Ce dossier et l’enjeu qu’il sous-entend dépassent le clivage gauche – droite mais s’est davantage marqué par des éléments de sensibilités culturelles et nationales. Par exemple, au sein de notre groupe S&D (Socialistes et Démocrates), l’Allemagne et la Grande-Bretagne étaient plutôt sur la position IMCO donc « plateformes », et les pays du sud, France, Italie, Espagne étaient plutôt sur une position « auteurs ». On a retrouvé ce clivage dans presque tous les groupes politiques excepté la GUE (Gauche Unitaire Européenne) qui a purement et simplement adopté la position du flux, une position qui était finalement la position du BEUC (Bureau Européen des Unions des Consommateurs), l’accès libre pur et dur, sans intégrer les questions de diversité culturelle. Pour moi, c’est un peu comme si on disait « on défend Deliveroo », en effet, c’est vrai que pour le consommateur Deliveroo c’est génial :« vous avez ce que vous voulez, où vous voulez, quand vous voulez ». Mais ce service est délivré par des personnes se retrouvant dans une situation d’esclavage social. Étonnement, cette logique était défendue par la gauche radicale ainsi que par une partie des verts. Sur d’autres dossiers tels que la question Deliveroo ou la question Uber, la question du statut des prestataires est primordiale. Ici, les prestataires sont des artistes ou des éditeurs et on ne se soucie pas de savoir s’ils sont payés ou pas, bien payés ou non. Selon moi, c’est une approche populiste : répondre aux besoins du consommateur et dire que tout est gratuit. Mais si on ne finance pas suffisamment les auteurs, c’est une approche BIG DATA, d’uniformisation de la pensée. C’est alors ceux qui peuvent diffuser le maximum, qui ne se mettent pas en dehors des sentiers battus, qui survivent.

Personnellement, bien qu’étant dans la position « Sud », j’étais intéressée par l’argumentaire des allemands de S&D qui nous disaient qu’en Allemagne, des systèmes similaires existaient déjà et qu’ils ne fonctionnaient pas. En septembre, ce qui s’est passé finalement, c’est que les principes ont été inscrits dans les positions du Parlement, les articles 11 et 13 ont été votés, mais maintenant le Conseil européen2 devra tenir compte des réalités de terrain.
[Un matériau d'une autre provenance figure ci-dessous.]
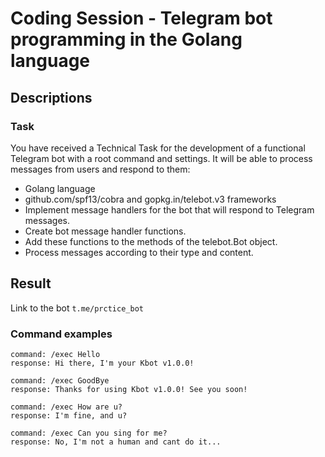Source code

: # Coding Session - Telegram bot programming in the Golang language

## Descriptions 

### Task
You have received a Technical Task for the development of a functional Telegram bot with a root command and settings. 
It will be able to process messages from users and respond to them:

 - Golang language
 - github.com/spf13/cobra and gopkg.in/telebot.v3 frameworks
 - Implement message handlers for the bot that will respond to Telegram messages.
 - Create bot message handler functions.
 - Add these functions to the methods of the telebot.Bot object.
 - Process messages according to their type and content.

## Result 
Link to the bot `t.me/prctice_bot`

### Command examples


	command: /exec Hello
	response: Hi there, I'm your Kbot v1.0.0!

	command: /exec GoodBye
	response: Thanks for using Kbot v1.0.0! See you soon!

	command: /exec How are u?
	response: I'm fine, and u?

	command: /exec Can you sing for me?
	response: No, I'm not a human and cant do it...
Nous définissons des principes, le Conseil va devoir alimenter cette position et un certain nombre de choses vont se préciser dans le cadre du trilogue3.

Si les plateformes doivent rémunérer les auteurs de contenus, ne risquent-elles pas de les boycotter ? Ne risque-t-on pas au final de trouver un appauvrissement de l’offre et une uniformisation des contenus ?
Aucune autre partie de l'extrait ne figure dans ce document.